Throughout the six years that I worked on the book, Jill was a constant source of encouragement. She gave me her list of all known pots by Dave, pots she had held in her hands, measured, photographed. She told me of all the known inscriptions by Dave. She made the McKissick files fully available. She was generous in every way.

When Norton published my book in 2008, Jill organized a reception at the McKissick to give it a proper sendoff. After the party, she told me that she hoped to some day expand Dave’s story into a study of the other slave potters who had worked in Edgefield when he did.

We only saw each other from time to time over the years that followed, but we talked on the telephone with some regularity. I would call her with terrible news of what was happening to a pottery site that lacked protection. She would counsel me about what to do with my family papers. We would worry together about friends who were going through difficult times. Once, she came to Edgefield for a pottery event. It was clear that she loved being in the town where Dave and the other potters she was so interested in had worked. I said, “You should be living here, Jill.” She smiled and said, “Just offer me a job . . . !”

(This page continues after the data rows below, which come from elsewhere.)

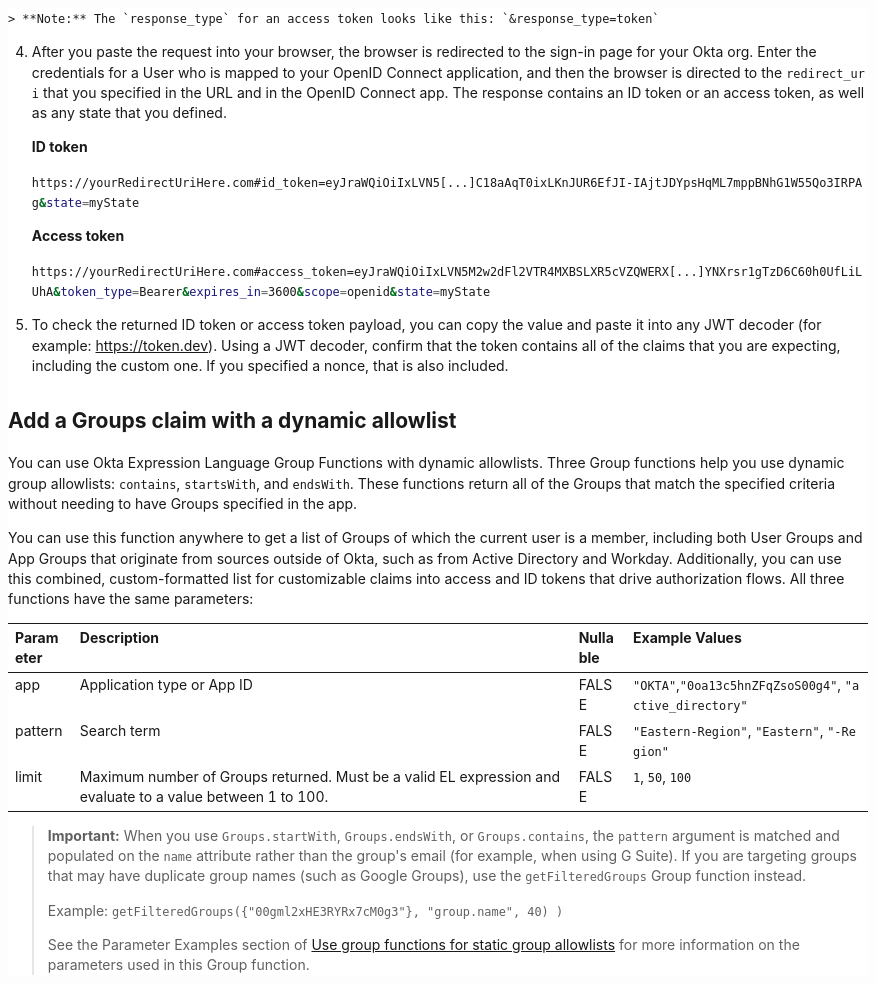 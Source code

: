     > **Note:** The `response_type` for an access token looks like this: `&response_type=token`

4. After you paste the request into your browser, the browser is redirected to the sign-in page for your Okta org. Enter the credentials for a User who is mapped to your OpenID Connect application, and then the browser is directed to the `redirect_uri` that you specified in the URL and in the OpenID Connect app. The response contains an ID token or an access token, as well as any state that you defined.

    **ID token**

    ```bash
    https://yourRedirectUriHere.com#id_token=eyJraWQiOiIxLVN5[...]C18aAqT0ixLKnJUR6EfJI-IAjtJDYpsHqML7mppBNhG1W55Qo3IRPAg&state=myState
    ```

    **Access token**

    ```bash
    https://yourRedirectUriHere.com#access_token=eyJraWQiOiIxLVN5M2w2dFl2VTR4MXBSLXR5cVZQWERX[...]YNXrsr1gTzD6C60h0UfLiLUhA&token_type=Bearer&expires_in=3600&scope=openid&state=myState
    ```

5. To check the returned ID token or access token payload, you can copy the value and paste it into any JWT decoder (for example: <https://token.dev>). Using a JWT decoder, confirm that the token contains all of the claims that you are expecting, including the custom one. If you specified a nonce, that is also included.

## Add a Groups claim with a dynamic allowlist

You can use Okta Expression Language Group Functions with dynamic allowlists. Three Group functions help you use dynamic group allowlists: `contains`, `startsWith`, and `endsWith`. These functions return all of the Groups that match the specified criteria without needing to have Groups specified in the app.

You can use this function anywhere to get a list of Groups of which the current user is a member, including both User Groups and App Groups that originate from sources outside of Okta, such as from Active Directory and Workday. Additionally, you can use this combined, custom-formatted list for customizable claims into access and ID tokens that drive authorization flows. All three functions have the same parameters:

| Parameter          | Description                                   | Nullable       | Example Values                        |
| :----------------- | :-------------------------------------------  | :------------- | :------------------------------------ |
| app                | Application type or App ID                    | FALSE          | `"OKTA"`,`"0oa13c5hnZFqZsoS00g4"`, `"active_directory"`|
| pattern            | Search term                                   | FALSE          | `"Eastern-Region"`, `"Eastern"`, `"-Region"`|
| limit              | Maximum number of Groups returned. Must be a valid EL expression and evaluate to a value between 1 to 100. | FALSE | `1`, `50`, `100`|

> **Important:** When you use `Groups.startWith`, `Groups.endsWith`, or `Groups.contains`, the `pattern` argument is matched and populated on the `name` attribute rather than the group's email (for example, when using G Suite). If you are targeting groups that may have duplicate group names (such as Google Groups), use the `getFilteredGroups` Group function instead.
>
>Example: `getFilteredGroups({"00gml2xHE3RYRx7cM0g3"}, "group.name", 40) )`
>
>See the Parameter Examples section of [Use group functions for static group allowlists](/docs/guides/customize-tokens-static/main/#use-group-functions-for-static-group-allow-lists) for more information on the parameters used in this Group function.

I saw Jill at a symposium on Face Jugs, which was held at the Columbia Museum of Art in December of last year. She was across the lobby at the welcoming reception. She looked thin but elated. She waved to me. When I managed to get through the crowd, I couldn’t find her. I wasn’t concerned, because I mistakenly thought that, crowded conference or not, we’d surely meet again.

Last week, I heard from her one more time. It was a notification on Facebook that she must have sent out to all her friends. It said, “Jill Koverman loves you.”

I missed her memorial service. I think she would have approved of my reason for not being there. I was in Augusta, Georgia, that evening, speaking on David Drake to a society of scholars whose work is focused on the South. I told them about my friend, Jill, about her unfailing enthusiasm and generosity, and about how she had sent out that call, many years ago, now, that changed the course of my life.